Make an exact copy of the records below, leaving every image out.
::: Records shown
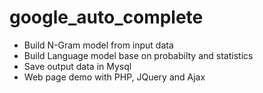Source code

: # google_auto_complete

* Build N-Gram model from input data
* Build Language model base on probabilty and statistics
* Save output data in Mysql
* Web page demo with PHP, JQuery and Ajax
::::::
- Exercise result -
Source code

: # google_auto_complete

* Build N-Gram model from input data
* Build Language model base on probabilty and statistics
* Save output data in Mysql
* Web page demo with PHP, JQuery and Ajax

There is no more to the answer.